Data supplied ▸
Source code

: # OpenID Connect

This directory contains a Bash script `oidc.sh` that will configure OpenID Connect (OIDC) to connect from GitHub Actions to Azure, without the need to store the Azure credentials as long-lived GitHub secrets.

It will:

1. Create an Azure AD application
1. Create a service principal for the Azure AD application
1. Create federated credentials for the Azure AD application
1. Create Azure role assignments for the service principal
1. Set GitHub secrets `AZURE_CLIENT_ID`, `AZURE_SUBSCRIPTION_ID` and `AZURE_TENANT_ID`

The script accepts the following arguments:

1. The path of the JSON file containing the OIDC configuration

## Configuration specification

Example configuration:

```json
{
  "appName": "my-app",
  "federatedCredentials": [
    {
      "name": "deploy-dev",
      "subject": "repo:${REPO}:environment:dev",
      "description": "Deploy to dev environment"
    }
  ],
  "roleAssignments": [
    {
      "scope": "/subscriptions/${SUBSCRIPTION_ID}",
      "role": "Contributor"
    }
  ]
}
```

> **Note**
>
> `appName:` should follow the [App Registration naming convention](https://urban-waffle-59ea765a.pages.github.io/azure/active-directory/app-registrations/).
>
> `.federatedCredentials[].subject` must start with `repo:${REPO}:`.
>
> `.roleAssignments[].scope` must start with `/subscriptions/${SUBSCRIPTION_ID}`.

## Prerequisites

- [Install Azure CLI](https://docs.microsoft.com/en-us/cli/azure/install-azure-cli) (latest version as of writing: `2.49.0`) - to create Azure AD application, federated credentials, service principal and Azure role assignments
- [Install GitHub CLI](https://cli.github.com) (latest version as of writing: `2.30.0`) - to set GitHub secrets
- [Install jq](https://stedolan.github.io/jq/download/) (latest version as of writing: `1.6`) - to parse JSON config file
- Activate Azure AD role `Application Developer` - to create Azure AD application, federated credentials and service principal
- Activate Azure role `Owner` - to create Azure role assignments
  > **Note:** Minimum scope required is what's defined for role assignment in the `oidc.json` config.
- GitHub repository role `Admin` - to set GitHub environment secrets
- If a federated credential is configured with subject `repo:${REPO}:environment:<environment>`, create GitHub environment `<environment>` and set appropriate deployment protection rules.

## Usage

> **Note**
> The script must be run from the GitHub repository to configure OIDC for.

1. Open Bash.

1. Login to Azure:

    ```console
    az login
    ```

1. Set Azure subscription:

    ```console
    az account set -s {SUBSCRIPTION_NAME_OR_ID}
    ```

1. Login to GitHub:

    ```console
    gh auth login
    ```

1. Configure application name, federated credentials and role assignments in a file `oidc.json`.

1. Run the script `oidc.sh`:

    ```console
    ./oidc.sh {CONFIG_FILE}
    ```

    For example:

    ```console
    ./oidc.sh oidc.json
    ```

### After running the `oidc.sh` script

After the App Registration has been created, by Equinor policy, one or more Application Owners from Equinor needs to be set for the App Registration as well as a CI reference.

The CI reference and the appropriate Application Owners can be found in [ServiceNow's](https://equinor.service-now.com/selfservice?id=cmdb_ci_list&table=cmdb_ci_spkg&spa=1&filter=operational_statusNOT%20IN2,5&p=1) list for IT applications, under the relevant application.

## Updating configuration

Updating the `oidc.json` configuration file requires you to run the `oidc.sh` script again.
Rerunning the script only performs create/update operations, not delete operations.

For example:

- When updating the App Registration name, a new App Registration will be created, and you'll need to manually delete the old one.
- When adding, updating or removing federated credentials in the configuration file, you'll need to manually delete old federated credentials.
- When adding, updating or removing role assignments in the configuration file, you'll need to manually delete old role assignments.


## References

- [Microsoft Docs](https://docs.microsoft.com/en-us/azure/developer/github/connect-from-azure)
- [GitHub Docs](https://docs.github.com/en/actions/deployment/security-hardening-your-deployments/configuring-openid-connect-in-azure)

What you need to do ▸
Your response must consist of all the records, retyped exactly.

Written solution ▸
Source code

: # OpenID Connect

This directory contains a Bash script `oidc.sh` that will configure OpenID Connect (OIDC) to connect from GitHub Actions to Azure, without the need to store the Azure credentials as long-lived GitHub secrets.

It will:

1. Create an Azure AD application
1. Create a service principal for the Azure AD application
1. Create federated credentials for the Azure AD application
1. Create Azure role assignments for the service principal
1. Set GitHub secrets `AZURE_CLIENT_ID`, `AZURE_SUBSCRIPTION_ID` and `AZURE_TENANT_ID`

The script accepts the following arguments:

1. The path of the JSON file containing the OIDC configuration

## Configuration specification

Example configuration:

```json
{
  "appName": "my-app",
  "federatedCredentials": [
    {
      "name": "deploy-dev",
      "subject": "repo:${REPO}:environment:dev",
      "description": "Deploy to dev environment"
    }
  ],
  "roleAssignments": [
    {
      "scope": "/subscriptions/${SUBSCRIPTION_ID}",
      "role": "Contributor"
    }
  ]
}
```

> **Note**
>
> `appName:` should follow the [App Registration naming convention](https://urban-waffle-59ea765a.pages.github.io/azure/active-directory/app-registrations/).
>
> `.federatedCredentials[].subject` must start with `repo:${REPO}:`.
>
> `.roleAssignments[].scope` must start with `/subscriptions/${SUBSCRIPTION_ID}`.

## Prerequisites

- [Install Azure CLI](https://docs.microsoft.com/en-us/cli/azure/install-azure-cli) (latest version as of writing: `2.49.0`) - to create Azure AD application, federated credentials, service principal and Azure role assignments
- [Install GitHub CLI](https://cli.github.com) (latest version as of writing: `2.30.0`) - to set GitHub secrets
- [Install jq](https://stedolan.github.io/jq/download/) (latest version as of writing: `1.6`) - to parse JSON config file
- Activate Azure AD role `Application Developer` - to create Azure AD application, federated credentials and service principal
- Activate Azure role `Owner` - to create Azure role assignments
  > **Note:** Minimum scope required is what's defined for role assignment in the `oidc.json` config.
- GitHub repository role `Admin` - to set GitHub environment secrets
- If a federated credential is configured with subject `repo:${REPO}:environment:<environment>`, create GitHub environment `<environment>` and set appropriate deployment protection rules.

## Usage

> **Note**
> The script must be run from the GitHub repository to configure OIDC for.

1. Open Bash.

1. Login to Azure:

    ```console
    az login
    ```

1. Set Azure subscription:

    ```console
    az account set -s {SUBSCRIPTION_NAME_OR_ID}
    ```

1. Login to GitHub:

    ```console
    gh auth login
    ```

1. Configure application name, federated credentials and role assignments in a file `oidc.json`.

1. Run the script `oidc.sh`:

    ```console
    ./oidc.sh {CONFIG_FILE}
    ```

    For example:

    ```console
    ./oidc.sh oidc.json
    ```

### After running the `oidc.sh` script

After the App Registration has been created, by Equinor policy, one or more Application Owners from Equinor needs to be set for the App Registration as well as a CI reference.

The CI reference and the appropriate Application Owners can be found in [ServiceNow's](https://equinor.service-now.com/selfservice?id=cmdb_ci_list&table=cmdb_ci_spkg&spa=1&filter=operational_statusNOT%20IN2,5&p=1) list for IT applications, under the relevant application.

## Updating configuration

Updating the `oidc.json` configuration file requires you to run the `oidc.sh` script again.
Rerunning the script only performs create/update operations, not delete operations.

For example:

- When updating the App Registration name, a new App Registration will be created, and you'll need to manually delete the old one.
- When adding, updating or removing federated credentials in the configuration file, you'll need to manually delete old federated credentials.
- When adding, updating or removing role assignments in the configuration file, you'll need to manually delete old role assignments.


## References

- [Microsoft Docs](https://docs.microsoft.com/en-us/azure/developer/github/connect-from-azure)
- [GitHub Docs](https://docs.github.com/en/actions/deployment/security-hardening-your-deployments/configuring-openid-connect-in-azure)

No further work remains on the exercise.